20世紀の大半、ワシントンはポトマック川のこの湾曲部に背を向けていました。駐車場と魚の露店が並ぶ現役のウォーターフロントは、6車線の高速道路と市民の無関心によって、街の他の部分から切り離されていたのです。ところが、およそ10年をかけて、その上に街が丸ごと1マイル築かれました。コンサートホール、300年の歴史を誇る魚市場、ミシュランにも認められたダイニングの上に積み重なった屋上バー、そして川を歩きながら見失うことのない遊歩道。2026年、この1マイルは、この街で間違いなく最も完成された新しい地区となっています。
このガイドで辿るルートは、おおまかに言って、フォギー・ボトムの川沿いにあるニクソン時代のオフィス兼アパートの複合タワーで、今や「スキャンダル」という言葉と永久に結びついているウォーターゲート・コンプレックスから南へ、1960年代に都市再開発計画によって高速道路の向こうに封鎖された旧サウスウェスト・ウォーターフロントを通り、新しい遊歩道、市場の露店、コンサートホールが立ち並ぶ、今や単に「ワーフ」として知られる一帯まで続きます。半世紀もの間、後回しにされてきたポトマック川のこの一帯は、今や全米で最も注目される都市再開発のひとつとなっています。

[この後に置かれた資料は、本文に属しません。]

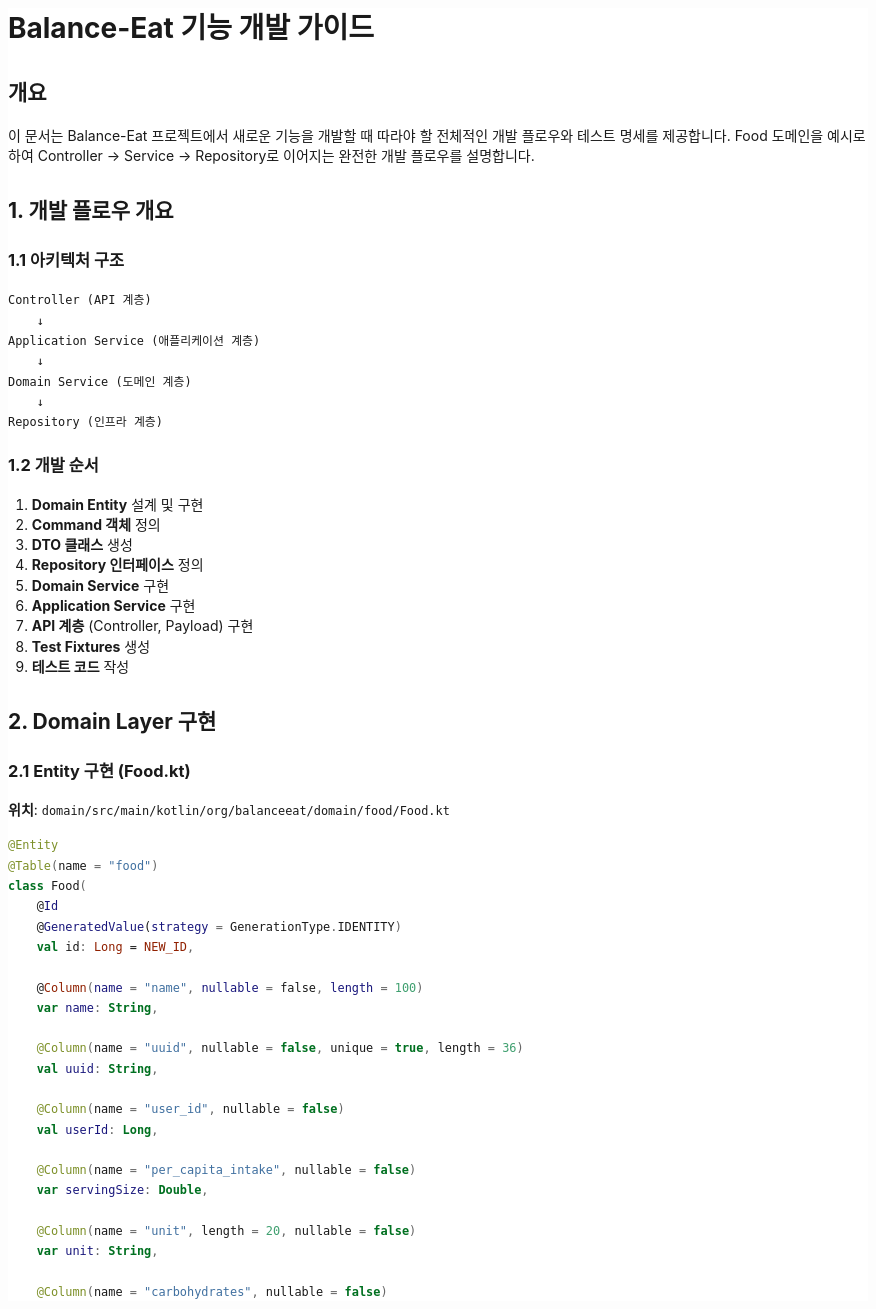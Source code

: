 # Balance-Eat 기능 개발 가이드

## 개요

이 문서는 Balance-Eat 프로젝트에서 새로운 기능을 개발할 때 따라야 할 전체적인 개발 플로우와 테스트 명세를 제공합니다. Food 도메인을 예시로 하여 Controller → Service → Repository로 이어지는 완전한 개발 플로우를 설명합니다.

## 1. 개발 플로우 개요

### 1.1 아키텍처 구조
```
Controller (API 계층)
    ↓
Application Service (애플리케이션 계층)
    ↓  
Domain Service (도메인 계층)
    ↓
Repository (인프라 계층)
```

### 1.2 개발 순서
1. **Domain Entity** 설계 및 구현
2. **Command 객체** 정의
3. **DTO 클래스** 생성
4. **Repository 인터페이스** 정의
5. **Domain Service** 구현
6. **Application Service** 구현
7. **API 계층** (Controller, Payload) 구현
8. **Test Fixtures** 생성
9. **테스트 코드** 작성

## 2. Domain Layer 구현

### 2.1 Entity 구현 (Food.kt)

**위치**: `domain/src/main/kotlin/org/balanceeat/domain/food/Food.kt`

```kotlin
@Entity
@Table(name = "food")
class Food(
    @Id
    @GeneratedValue(strategy = GenerationType.IDENTITY)
    val id: Long = NEW_ID,

    @Column(name = "name", nullable = false, length = 100)
    var name: String,

    @Column(name = "uuid", nullable = false, unique = true, length = 36)
    val uuid: String,

    @Column(name = "user_id", nullable = false)
    val userId: Long,

    @Column(name = "per_capita_intake", nullable = false)
    var servingSize: Double,

    @Column(name = "unit", length = 20, nullable = false)
    var unit: String,

    @Column(name = "carbohydrates", nullable = false)
```
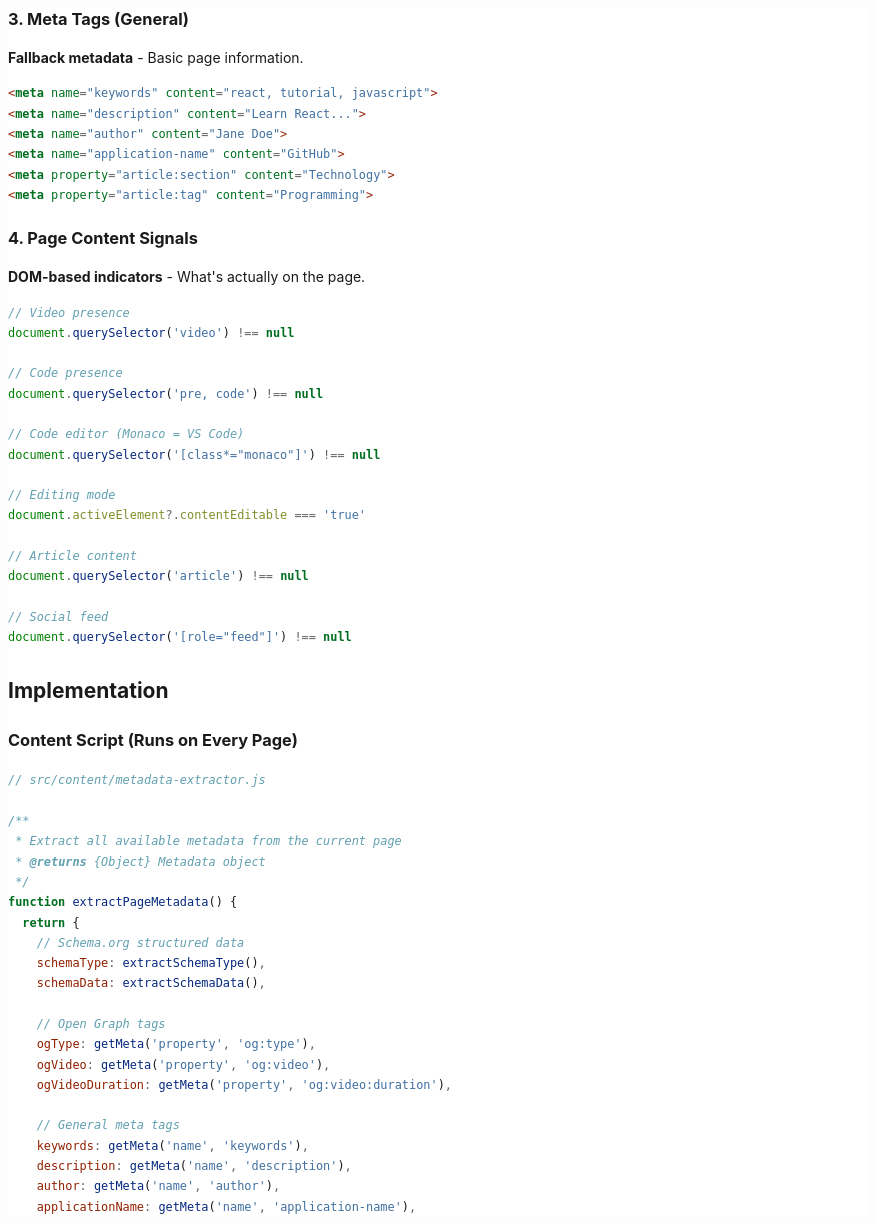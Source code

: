 ### 3. Meta Tags (General)

**Fallback metadata** - Basic page information.

```html
<meta name="keywords" content="react, tutorial, javascript">
<meta name="description" content="Learn React...">
<meta name="author" content="Jane Doe">
<meta name="application-name" content="GitHub">
<meta property="article:section" content="Technology">
<meta property="article:tag" content="Programming">
```

### 4. Page Content Signals

**DOM-based indicators** - What's actually on the page.

```javascript
// Video presence
document.querySelector('video') !== null

// Code presence
document.querySelector('pre, code') !== null

// Code editor (Monaco = VS Code)
document.querySelector('[class*="monaco"]') !== null

// Editing mode
document.activeElement?.contentEditable === 'true'

// Article content
document.querySelector('article') !== null

// Social feed
document.querySelector('[role="feed"]') !== null
```

## Implementation

### Content Script (Runs on Every Page)

```javascript
// src/content/metadata-extractor.js

/**
 * Extract all available metadata from the current page
 * @returns {Object} Metadata object
 */
function extractPageMetadata() {
  return {
    // Schema.org structured data
    schemaType: extractSchemaType(),
    schemaData: extractSchemaData(),

    // Open Graph tags
    ogType: getMeta('property', 'og:type'),
    ogVideo: getMeta('property', 'og:video'),
    ogVideoDuration: getMeta('property', 'og:video:duration'),

    // General meta tags
    keywords: getMeta('name', 'keywords'),
    description: getMeta('name', 'description'),
    author: getMeta('name', 'author'),
    applicationName: getMeta('name', 'application-name'),

```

以下に紹介するすべては、その遊歩道の上、またはすぐそばにあります。
すべての始まりとなった魚市場
ガラスのタワーも、アンセムの看板もない、その前に魚がありました。ザ・ワーフのミュニシパル・フィッシュ・マーケット(サウスウェスト・ウォーターフロント)は、1805年から同じ埠頭でその日の水揚げを販売しており、アメリカで最も古くから営業を続ける屋外魚市場です。そして、皮肉なことに、このウォーターフロントが再開発に値する理由となったのも、この市場でした。決して閉店することがなかったため、ワーフのすべての計画は、この市場を中心に設計されなければならなかったのです。店頭販売のみで、予約もなし、手間いらず。カニ、牡蠣、ソフトシェルクラブを指さして選び、持ち帰るか、カモメが旋回するプラスチックテーブルでその場で食べるか。価格は市場価格なので、旬のものや、1ポンド単位でカニをどれだけ買うかによって、$-$$程度と考えてください。このリストの中で、どの場所よりもグループでの利用が簡単です。ドアも待ち行列もなく、ただ蒸したてのブルークラブの袋に群がる人々がいるだけです。週末の早朝に行けば最高の品ぞろえ、日没時に行けば雰囲気とベンチでの牡蠣の盛り合わせを楽しめます。

川辺の音楽
ワーフがワシントンのナイトライフにもたらした最も大きな変化は、レストランではなく、水辺で生演奏を聴きたい何千人もの人々を収容するために特別に建てられた空間でした。アンセム(ディストリクト・ワーフ)がその空間です。9:30クラブのチームが運営する、2,500人から6,000人を収容できるスタンディング/GA専用のホールとして建設され、DCが古い建物を転用するのではなく、ゼロから建設した初めての主要なコンサート会場です。グループチケットはI.M.P.ボックスオフィスから直接購入でき、大きな公演の際には、当日運を天に任せるよりも、事前に手配しておく価値があります。価格はチケット制でアーティストによって大きく変動するため、$$-$$$とお考えください。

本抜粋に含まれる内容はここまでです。